- Born: 5 March 1919 Bled, Kingdom of Serbs, Croats and Slovenes
- Died: 14 November 2020 (aged 101) Radovljica, Slovenia
- Occupation: Inventor
- Spouse: Verena

= Peter Florjančič =

Slovenian ski jumper (1919–2020)

Peter Florjančič (5 March 1919 – 14 November 2020) was a Slovene inventor and Olympic athlete. His successful inventions included the perfume atomiser, and the plastic photographic slide frame.

==Life==
Florjančič was born in the Alpine town of Bled in the then newly established Kingdom of Serbs, Croats and Slovenes, present-day Slovenia. At sixteen, he was the youngest member of the Yugoslav ski-jumping team in the 1936 Olympic Games.

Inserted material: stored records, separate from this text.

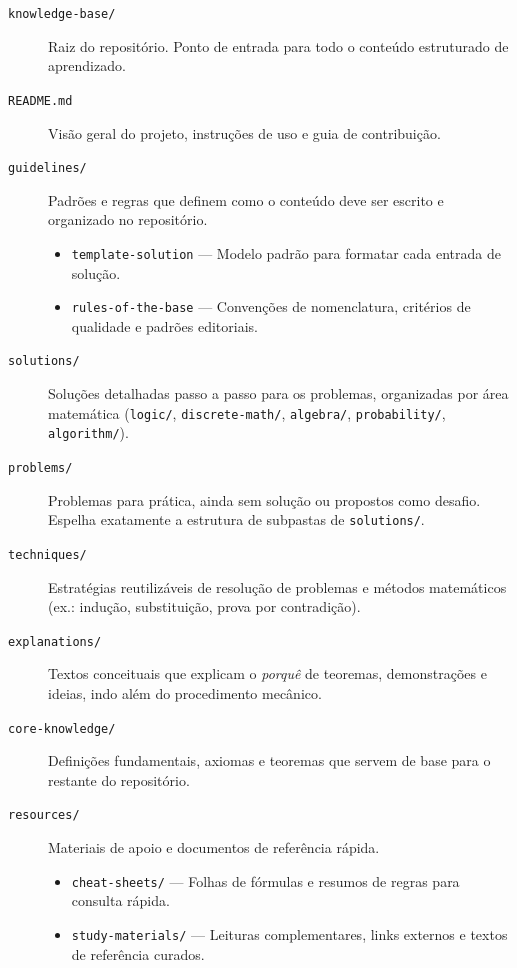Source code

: \begin{description}
  \item[\texttt{knowledge-base/}]
    Raiz do repositório. Ponto de entrada para todo o conteúdo estruturado de aprendizado.

  \item[\texttt{README.md}]
    Visão geral do projeto, instruções de uso e guia de contribuição.

  \item[\texttt{guidelines/}]
    Padrões e regras que definem como o conteúdo deve ser escrito e organizado no
    repositório.
    \begin{itemize}
      \item \texttt{template-solution} --- Modelo padrão para formatar cada entrada de
        solução.
      \item \texttt{rules-of-the-base} --- Convenções de nomenclatura, critérios de
        qualidade e padrões editoriais.
    \end{itemize}

  \item[\texttt{solutions/}]
    Soluções detalhadas passo a passo para os problemas, organizadas por área matemática
    (\texttt{logic/}, \texttt{discrete-math/}, \texttt{algebra/}, \texttt{probability/},
    \texttt{algorithm/}).

  \item[\texttt{problems/}]
    Problemas para prática, ainda sem solução ou propostos como desafio. Espelha exatamente
    a estrutura de subpastas de \texttt{solutions/}.

  \item[\texttt{techniques/}]
    Estratégias reutilizáveis de resolução de problemas e métodos matemáticos (ex.:
    indução, substituição, prova por contradição).

  \item[\texttt{explanations/}]
    Textos conceituais que explicam o \emph{porquê} de teoremas, demonstrações e ideias,
    indo além do procedimento mecânico.

  \item[\texttt{core-knowledge/}]
    Definições fundamentais, axiomas e teoremas que servem de base para o restante
    do repositório.

  \item[\texttt{resources/}]
    Materiais de apoio e documentos de referência rápida.
    \begin{itemize}
      \item \texttt{cheat-sheets/} --- Folhas de fórmulas e resumos de regras para
        consulta rápida.
      \item \texttt{study-materials/} --- Leituras complementares, links externos e textos
        de referência curados.
    \end{itemize}
\end{description}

In 1943, during the German annexation of Slovenia, Florjančič—knowing he would be called up to serve in the German Army on the Eastern Front—decided instead to join a friend on a fake skiing trip to Kitzbühel, Austria. He faked his own death on Hahnenkamm, escaping over the border into neutral Switzerland. He met his future wife Verena, a Swiss model and actress, in Zürich and they went on to be married for more than 65 years.

==Work==
While held in an internment camp as a refugee, he invented a loom that could be used by disabled servicemen.

In 1950, he moved to Monte Carlo where he lived for 13 years, invented the perfume atomiser, and appeared in an uncredited role in the film The Monte Carlo Story. He subsequently lived in a number of countries, including Monaco, Austria, Switzerland, Italy, and Germany.

His other successful inventions included a work-out bed and plastic ice skates. He also invented the plastic zipper (1948), and the airbag (1957), neither of which were successful at the time because of the quality of the materials available. Both were perfected at later dates by other inventors.

In 2007, Florjančič published his autobiography, Skok v Smetano (Jump into the Cream). He described himself thus: "I’ve had five citizenships, 43 cars and the longest passport. The profession of inventor forced me to spend 25 years in hotels, four years in cars, three years on trains, a year and a half on airplanes and a year on board of ships."

In 2011, at 92 years old, and almost blind, Florjančič was still working, and sketching his inventions. He made and lost several fortunes over the course of his career.

==Documentary==
In 2002, a documentary film by Slovenian film director Karpo Godina was made about Florjančič's life story.